Social business as term has been rapidly growing in the final months of 2010. I first encountered at Headshift in 2009, who had excellent thought leadership (since acquired by Dachis). Social business will be more focused, disciplined and business-mature. Its goals will be to use socialtech to cut huge swaths of inefficiency out of commercial and government enterprises that are predicated on an “us and them” assumption: “we” create products and services, and “they” consume them. There will be decreasing barriers between inside and outside in the years ahead, and companies that get ahead of this transformation will profit at the expense of others that lag and often perish.
CSRA’s engagements in 2010 put the Social Network Roadmap(SM) through its paces ;^) while creating and executing strategy. Across the board, clients were astounded at the depth of analysis and planning.

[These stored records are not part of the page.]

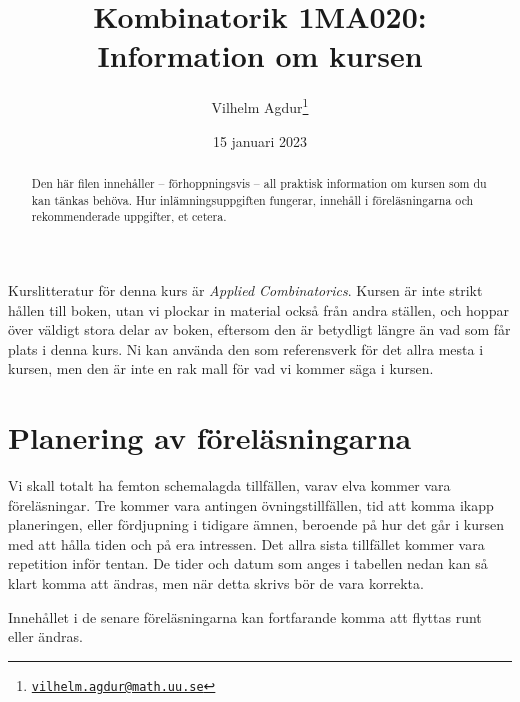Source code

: \documentclass{tufte-handout}
\title{Kombinatorik 1MA020: Information om kursen}
\author[Vilhelm Agdur]{Vilhelm Agdur\thanks{\href{mailto:vilhelm.agdur@math.uu.se}{\nolinkurl{vilhelm.agdur@math.uu.se}}}}
\date{15 januari 2023}
\begin{document}
\maketitle%

\begin{abstract}
\noindent
Den här filen innehåller -- förhoppningsvis -- all praktisk information om kursen som du kan tänkas behöva. Hur inlämningsuppgiften fungerar, innehåll
i föreläsningarna och rekommenderade uppgifter, et cetera. 
\end{abstract}

Kurslitteratur för denna kurs är \emph{Applied Combinatorics}\cite{mainTextbook}. Kursen är inte strikt hållen till boken, utan vi plockar in material också från andra ställen, och hoppar över väldigt stora delar av boken, eftersom den är betydligt längre än vad som får plats i denna kurs. Ni kan använda den som referensverk för det allra mesta i kursen, men den är inte en rak mall för vad vi kommer säga i kursen.

\section{Planering av föreläsningarna}

Vi skall totalt ha femton schemalagda tillfällen, varav elva kommer vara föreläsningar. Tre kommer vara antingen övningstillfällen, tid att komma ikapp planeringen, eller fördjupning i tidigare ämnen, beroende på hur det går i kursen med att hålla tiden och på era intressen. Det allra sista tillfället kommer vara repetition inför tentan. De tider och datum som anges i tabellen nedan kan så klart komma att ändras, men när detta skrivs bör de vara korrekta.

Innehållet i de senare föreläsningarna kan fortfarande komma att flyttas runt eller ändras.
\end{document}
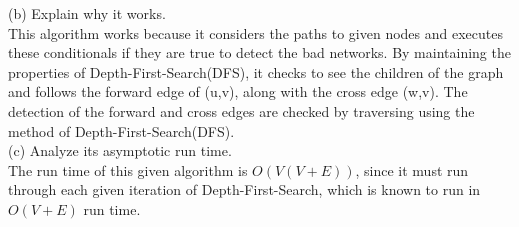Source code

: \documentclass[12pt]{article}
\begin{document}
(b) Explain why it works. \\
\linebreak
This algorithm works because it considers the paths to given nodes and executes these conditionals if they are true to detect the bad networks. By maintaining the properties of Depth-First-Search(DFS), it checks to see the children of the graph and follows the forward edge of (u,v), along with the cross edge (w,v). The detection of the forward and cross edges are checked by traversing using the method of Depth-First-Search(DFS).  \\
\linebreak
(c) Analyze its asymptotic run time. \\
\linebreak
The run time of this given algorithm is $O(V(V+E))$, since it must run through each given iteration of Depth-First-Search, which is known to run in $O(V+E)$ run time. \\
\end{document}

When it came time to execute, however, strategy repeatedly proved itself as a valuable keel: clients knew what they were doing, why, with whom and what to do when surprises occurred. This enabled them to build momentum, reputation and loyalty.
2011 will be busy conducting “value realization” for hoards of malnourished social media orphans that are running around organizations with runny noses, skinned knees and ribs showing. Since organizations “threw a couple of interns at Facebook,” they never had any serious rigor behind their initiatives. Their orphans never had a chance because they were conceived with good intentions but little else. Like other fields of human endeavor, organizations are learning that they get out of social initiatives what they put into them.
Summary: 2011 Predictions
Social technologies will unleash a quantum leap in productivity and profitability by making continuous innovation achievable and pervasive. This will occur when commercial and government enterprises understand how to be more human and engage people who are motivated by causes that are important to the enterprise. Crowdsourcing will be as common as electricity within five years. However, in 2011, using social technologies to transform the enterprise will remain nascent. Here are CSRA’s specific predictions. We invite you to read the longer version on the Global Human Capital Journal.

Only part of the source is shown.